Once you’ve created an HTTP Action, you can use it in any workflow through the workflow builder’s library mode. This page covers adding actions to workflows, mapping inputs, and accessing outputs.

Adding an HTTP Action Step

1

Add an HTTP Request step

In the workflow builder, add an HTTP Request action step to your workflow.
2

Select Library Mode

At the top of the HTTP Request configuration panel, you’ll see two mode buttons:
  • HTTP Action (globe icon) — Library mode
  • Custom (send icon) — Custom mode
Select HTTP Action to use library mode.
3

Select an action

Choose an HTTP Action from the dropdown. The dropdown lists all actions in your project. Click the refresh button to reload the list if you recently created a new action.
4

Review action details

After selecting an action, the panel shows:
  • Method — Color-coded HTTP method badge
  • URL — The configured endpoint
  • Auth type — Authentication method badge
5

Map inputs

Map workflow variables to the action’s input variables (see Input Mappings below).
6

Save

Save the workflow. The step is now configured to use the selected HTTP Action.

Input Mappings

When an HTTP Action has input variables, you need to map them to values available in the workflow — event data, previous step outputs, or static values.

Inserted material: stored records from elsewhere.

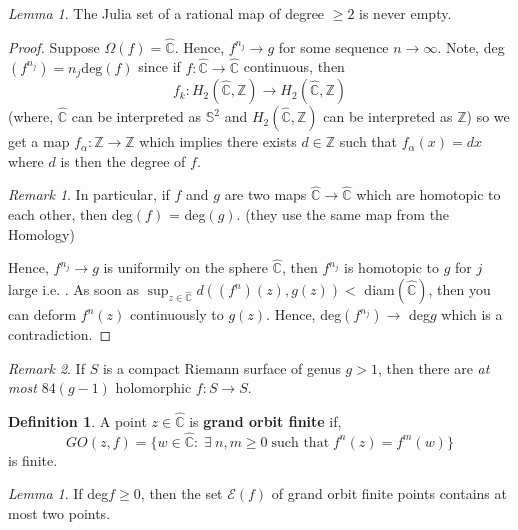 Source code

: \documentclass[a4paper, 11pt]{book}
\theoremstyle{definition}
\newtheorem{definition}{Definition}[section]
\theoremstyle{remark}
\newtheorem*{remark}{Remark}
\newtheorem{lemma}[theorem]{Lemma}
\begin{document}
    \begin{lemma}
        The Julia set of a rational map of degree $\geq 2$ is never empty.
    \end{lemma}
    \begin{proof}
        Suppose $\Omega(f) = \hat{\mathbb{C}}$. Hence, $f^{n_j}\to g$ for some sequence $n\to\infty$. Note, deg$(f^{n_j}) = n_j\text{deg}(f)$ since
        if $f:\hat{\mathbb{C}}\to\hat{\mathbb{C}}$ continuous, then 
        \[ f_k: H_2(\hat{\mathbb{C}},\mathbb{Z}) \to H_2(\hat{\mathbb{C}},\mathbb{Z}) \]
        (where, $\hat{\mathbb{C}}$ can be interpreted as $\mathbb{S}^2$ and $H_2(\hat{\mathbb{C}},\mathbb{Z})$ can be interpreted as $\mathbb{Z}$)
        so we get a map $f_{\alpha}:\mathbb{Z}\to\mathbb{Z}$ which implies there exists $d\in\mathbb{Z}$ such that $f_{\alpha}(x) = dx$ where
        $d$ is then the degree of $f$.
        \begin{remark}
            In particular, if $f$ and $g$ are two maps $\hat{\mathbb{C}}\to\hat{\mathbb{C}}$ which are homotopic to each other, then
            deg$(f)$ = deg$(g)$. (they use the same map from the Homology)
        \end{remark}
        Hence, $f^{n_j}\to g$ is uniformily on the sphere $\hat{\mathbb{C}}$, then $f^{n_j}$ is homotopic to $g$ for $j$ large i.e.
        . As soon as $\sup_{z\in\hat{\mathbb{C}}} d((f^n)(z),g(z))<$ diam$(\hat{\mathbb{C}})$, then you can
        deform $f^n(z)$ continuously to $g(z)$. Hence, deg$(f^{n_j})\to$ deg$g$ which is a contradiction.
    \end{proof}

    \begin{remark}
        If $S$ is a compact Riemann surface of genus $g>1$, then there are \textit{at most} $84(g-1)$ holomorphic $f:S\to S$.
    \end{remark}

    \begin{definition}
        A point $z\in\hat{\mathbb{C}}$ is \textbf{grand orbit finite} if,
        \[ GO(z,f) = \{w\in\hat{\mathbb{C}}:\;\exists\:n,m\geq 0\;\text{such that}\;f^n(z) = f^m(w)\} \]
        is finite.
    \end{definition}

    \begin{lemma}
        If deg$f\geq 0$, then the set $\mathcal{E}(f)$ of grand orbit finite points contains at most two points.
    \end{lemma}
\end{document}
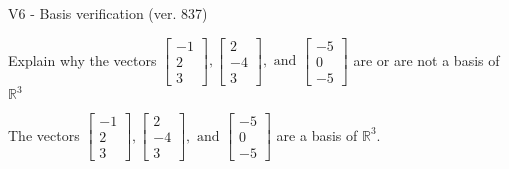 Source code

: \begin{exercise}
  \begin{exerciseTitle}V6 - Basis verification (ver. 837)\end{exerciseTitle}
  \begin{exerciseStatement}
    Explain why the vectors \(\left[\begin{array}{r}
-1 \\
2 \\
3
\end{array}\right] , \left[\begin{array}{r}
2 \\
-4 \\
3
\end{array}\right] , \text{ and } \left[\begin{array}{r}
-5 \\
0 \\
-5
\end{array}\right]\) are or are not a basis of \(\mathbb{R}^3\)	


  \end{exerciseStatement}
  \begin{exerciseAnswer}
   The vectors \(\left[\begin{array}{r}
-1 \\
2 \\
3
\end{array}\right] , \left[\begin{array}{r}
2 \\
-4 \\
3
\end{array}\right] , \text{ and } \left[\begin{array}{r}
-5 \\
0 \\
-5
\end{array}\right]\) 
  	 are  a basis of \(\mathbb{R}^3\).
  


  \end{exerciseAnswer}
\end{exercise}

The input mappings section shows each input variable from the HTTP Action with a value field. Use the variable picker to map workflow variables to each input.

Example

An HTTP Action “Create Stripe Customer” has input variables email and name. In the workflow:
Input VariableMapped Value
email{{trigger.email}}
name{{trigger.firstName}} {{trigger.lastName}}
Use the variable picker (type {{ in the input field) to browse available workflow variables — event trigger data and outputs from previous steps.

Output Variables

HTTP Action output mappings become workflow variables that downstream steps can reference.

Accessing Outputs

Output variables from an HTTP Action step follow the pattern:
outputs.http.<outputName>
For example, if the HTTP Action has output mappings for customerId and subscriptionId, downstream steps can use:
  • outputs.http.customerId
  • outputs.http.subscriptionId

Output Variables Section

The configuration panel shows a read-only list of output variables defined by the selected HTTP Action. These are set in the HTTP Action’s output mappings — to modify them, edit the HTTP Action directly.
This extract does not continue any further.